WHAT YOU NEED TO DO: Would you reproduce, word for word, only the lines from the one with "Эта ситуация аналогична" to the end of the listing below?

BEGIN

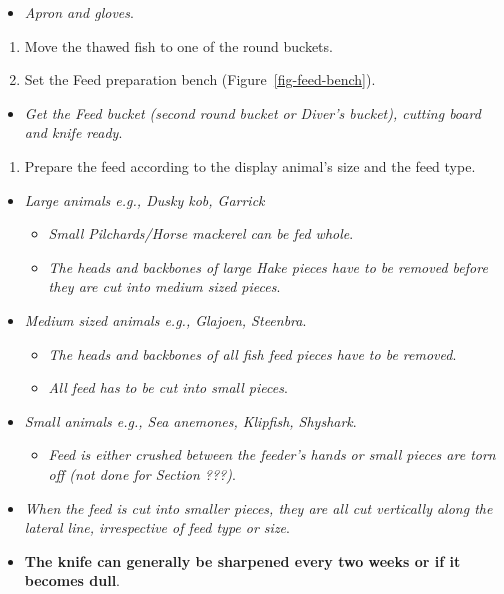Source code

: \documentclass[
  12pt,
]{report}
\providecommand{\tightlist}{%
  \setlength{\itemsep}{0pt}\setlength{\parskip}{0pt}}\usepackage{longtable,booktabs,array}
\begin{document}
\begin{itemize}
\tightlist
\item
  \emph{Apron and gloves}.
\end{itemize}

\begin{enumerate}
\def\labelenumi{\arabic{enumi}.}
\setcounter{enumi}{5}
\tightlist
\item
  Move the thawed fish to one of the round buckets.
\item
  Set the Feed preparation bench (Figure~\ref{fig-feed-bench}).
\end{enumerate}

\begin{itemize}
\tightlist
\item
  \emph{Get the Feed bucket (second round bucket or Diver's bucket),
  cutting board and knife ready}.
\end{itemize}

\begin{enumerate}
\def\labelenumi{\arabic{enumi}.}
\setcounter{enumi}{7}
\tightlist
\item
  Prepare the feed according to the display animal's size and the feed
  type.
\end{enumerate}

\begin{itemize}
\item
  \emph{Large animals e.g., Dusky kob, Garrick}

  \begin{itemize}
  \tightlist
  \item
    \emph{Small Pilchards/Horse mackerel can be fed whole}.
  \item
    \emph{The heads and backbones of large Hake pieces have to be
    removed before they are cut into medium sized pieces}.
  \end{itemize}
\item
  \emph{Medium sized animals e.g., Glajoen, Steenbra}.

  \begin{itemize}
  \tightlist
  \item
    \emph{The heads and backbones of all fish feed pieces have to be
    removed}.
  \item
    \emph{All feed has to be cut into small pieces}.
  \end{itemize}
\item
  \emph{Small animals e.g., Sea anemones, Klipfish, Shyshark}.

  \begin{itemize}
  \tightlist
  \item
    \emph{Feed is either crushed between the feeder's hands or small
    pieces are torn off (not done for Section ???)}.
  \end{itemize}
\item
  \emph{When the feed is cut into smaller pieces, they are all cut
  vertically along the lateral line, irrespective of feed type or size}.
\item
  \textbf{The knife can generally be sharpened every two weeks or if it
  becomes dull}.
\end{itemize}
\end{document}
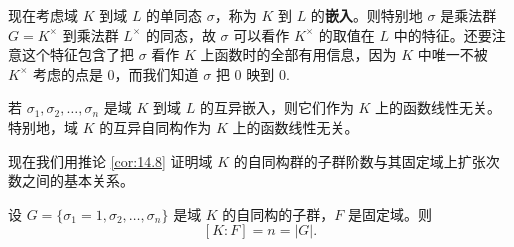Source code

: 现在考虑域 \(K\) 到域 \(L\) 的单同态 \(\sigma\)，称为 \(K\) 到 \(L\) 的\textbf{嵌入}。则特别地 \(\sigma\) 是乘法群 \(G = K^\times\) 到乘法群 \(L^\times\) 的同态，故 \(\sigma\) 可以看作 \(K^\times\) 的取值在 \(L\) 中的特征。还要注意这个特征包含了把 \(\sigma\) 看作 \(K\) 上函数时的全部有用信息，因为 \(K\) 中唯一不被 \(K^\times\) 考虑的点是 0，而我们知道 \(\sigma\) 把 0 映到 0.

\begin{corollary}\label{cor:14.8}
若 \(\sigma_1, \sigma_2, \ldots, \sigma_n\) 是域 \(K\) 到域 \(L\) 的互异嵌入，则它们作为 \(K\) 上的函数线性无关。特别地，域 \(K\) 的互异自同构作为 \(K\) 上的函数线性无关。
\end{corollary}

现在我们用推论 \ref{cor:14.8} 证明域 \(K\) 的自同构群的子群阶数与其固定域上扩张次数之间的基本关系。

\begin{theorem}\label{thm:14.9}
设 \(G = \{\sigma_1 = 1, \sigma_2, \ldots, \sigma_n\}\) 是域 \(K\) 的自同构的子群，\(F\) 是固定域。则
\[
[K:F] = n = |G|.
\]
\end{theorem}

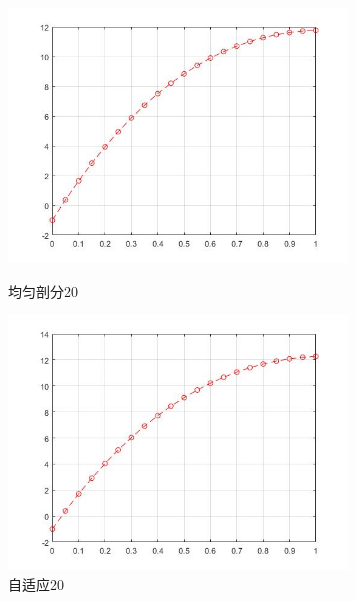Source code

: \documentclass[12pt]{ctexart}
\begin{document}
\begin{figure}[H]
	\centering
	\begin{minipage}[t]{0.48\textwidth}
		\centering
		\includegraphics[width=9cm]{方程三，均匀剖分20.jpg}
		\caption{均匀剖分20}
	\end{minipage}
	\begin{minipage}[t]{0.48\textwidth}
		\centering
		\includegraphics[width=9cm]{方程三，自适应20.jpg}
		\caption{自适应20}
	\end{minipage}
\end{figure}
\end{document}
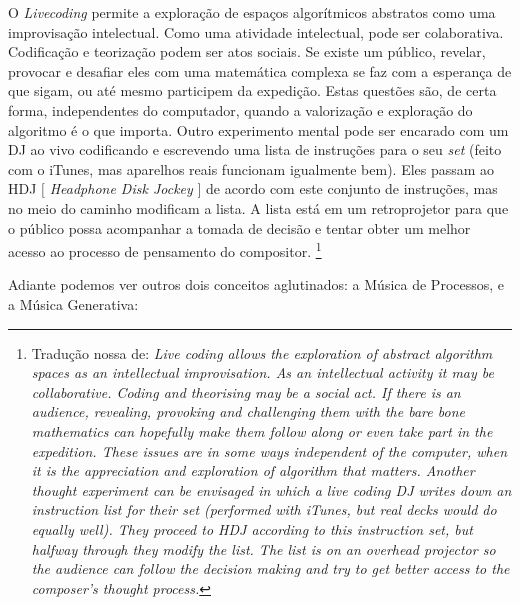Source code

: \begin{citacao}
O \emph{Livecoding} permite a exploração de espaços algorítmicos abstratos como uma improvisação intelectual. Como uma atividade intelectual, pode ser colaborativa. Codificação e teorização podem ser atos sociais. Se existe um público, revelar, provocar e desafiar eles com uma matemática complexa se faz com a esperança de que sigam, ou até mesmo participem da expedição. Estas questões são, de certa forma, independentes do computador, quando a valorização e exploração do algoritmo é o que importa. Outro experimento mental pode ser encarado com um DJ ao vivo codificando e escrevendo uma lista de instruções para o seu \emph{set} (feito com o iTunes, mas aparelhos reais funcionam igualmente bem). Eles passam ao HDJ $[$ \emph{Headphone Disk Jockey} $]$ de acordo com este conjunto de instruções, mas no meio do caminho modificam a lista. A lista está em um retroprojetor para que o público possa acompanhar a tomada de decisão e tentar obter um melhor acesso ao processo de pensamento do compositor. \cite[p.~245]{ward_live_2004} \footnote{Tradução nossa de: \emph{Live coding allows the exploration of abstract algorithm spaces as an intellectual improvisation. As an intellectual activity it may be collaborative. Coding and theorising may be a social act. If there is an audience, revealing, provoking and challenging them with the bare bone mathematics can hopefully make them follow along or even take part in the expedition. These issues are in some ways independent of the computer, when it is the appreciation and exploration of algorithm that matters.   Another thought experiment can be envisaged in which a live coding DJ writes down an instruction list for their set (performed with iTunes, but real decks would do equally well). They proceed to HDJ according to this instruction set, but halfway through they modify the list. The list is on an overhead projector so the audience can follow the decision making and try to get better access to the composer’s thought process.}}
\end{citacao}

Adiante podemos ver outros dois conceitos aglutinados: a Música de Processos, e a Música Generativa:


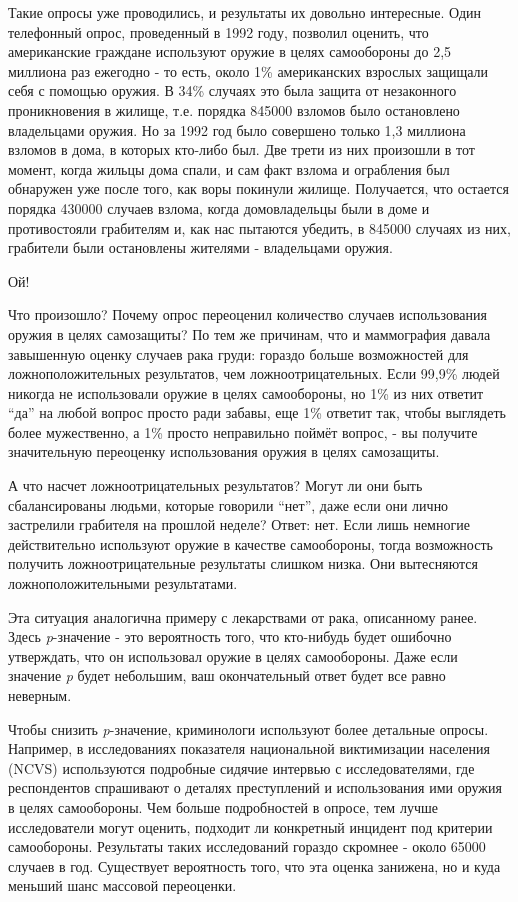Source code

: Такие опросы уже проводились, и результаты их довольно интересные. Один телефонный опрос, проведенный в 1992 году, позволил оценить, что американские граждане используют оружие в целях самообороны до 2,5 миллиона раз ежегодно - то есть, около 1\% американских взрослых защищали себя с помощью оружия. В 34\% случаях это была защита от незаконного проникновения в жилище, т.е. порядка 845000 взломов было остановлено владельцами оружия. Но за 1992 год было совершено только 1,3 миллиона взломов в дома, в которых кто-либо был. Две трети из них произошли в тот момент, когда жильцы дома спали, и сам факт взлома и ограбления был обнаружен уже после того, как воры покинули жилище. Получается, что остается порядка 430000 случаев взлома, когда домовладельцы были в доме и противостояли грабителям и, как нас пытаются убедить, в 845000 случаях из них, грабители были остановлены жителями - владельцами оружия.\cite{hemenway_survey_1996}   


Ой!


Что произошло? Почему опрос переоценил количество случаев использования оружия в целях самозащиты? По тем же причинам, что и маммография давала завышенную оценку случаев рака груди: гораздо больше возможностей для ложноположительных результатов, чем ложноотрицательных. Если 99,9\% людей никогда не использовали оружие в целях самообороны, но 1\% из них ответит ``да'' на любой вопрос просто ради забавы, еще 1\% ответит так, чтобы выглядеть более мужественно, а 1\% просто неправильно поймёт вопрос, - вы получите значительную переоценку использования оружия в целях самозащиты.

А что насчет ложноотрицательных результатов? Могут ли они быть сбалансированы людьми, которые говорили ``нет'', даже если они лично застрелили грабителя на прошлой неделе? Ответ: нет. Если лишь немногие действительно используют оружие в качестве самообороны, тогда возможность получить ложноотрицательные результаты слишком низка. Они вытесняются ложноположительными результатами.

Эта ситуация аналогична примеру с лекарствами от рака, описанному ранее. Здесь \emph{p}-значение - это вероятность того, что кто-нибудь будет ошибочно утверждать, что он использовал оружие в целях самообороны. Даже если значение \emph{p} будет небольшим, ваш окончательный ответ будет все равно неверным. 


Чтобы снизить \emph{p}-значение, криминологи используют более детальные опросы. Например, в исследованиях показателя национальной виктимизации населения (NCVS) используются подробные сидячие интервью с исследователями, где респондентов спрашивают о деталях преступлений и использования ими оружия в целях самообороны. Чем больше подробностей в опросе, тем лучше исследователи могут оценить, подходит ли конкретный инцидент под критерии самообороны. Результаты таких исследований гораздо скромнее - около 65000 случаев в год. Существует вероятность того, что эта оценка занижена, но и куда меньший шанс массовой переоценки.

END

RESPONSE TO THE EXERCISE:
Эта ситуация аналогична примеру с лекарствами от рака, описанному ранее. Здесь \emph{p}-значение - это вероятность того, что кто-нибудь будет ошибочно утверждать, что он использовал оружие в целях самообороны. Даже если значение \emph{p} будет небольшим, ваш окончательный ответ будет все равно неверным. 


Чтобы снизить \emph{p}-значение, криминологи используют более детальные опросы. Например, в исследованиях показателя национальной виктимизации населения (NCVS) используются подробные сидячие интервью с исследователями, где респондентов спрашивают о деталях преступлений и использования ими оружия в целях самообороны. Чем больше подробностей в опросе, тем лучше исследователи могут оценить, подходит ли конкретный инцидент под критерии самообороны. Результаты таких исследований гораздо скромнее - около 65000 случаев в год. Существует вероятность того, что эта оценка занижена, но и куда меньший шанс массовой переоценки.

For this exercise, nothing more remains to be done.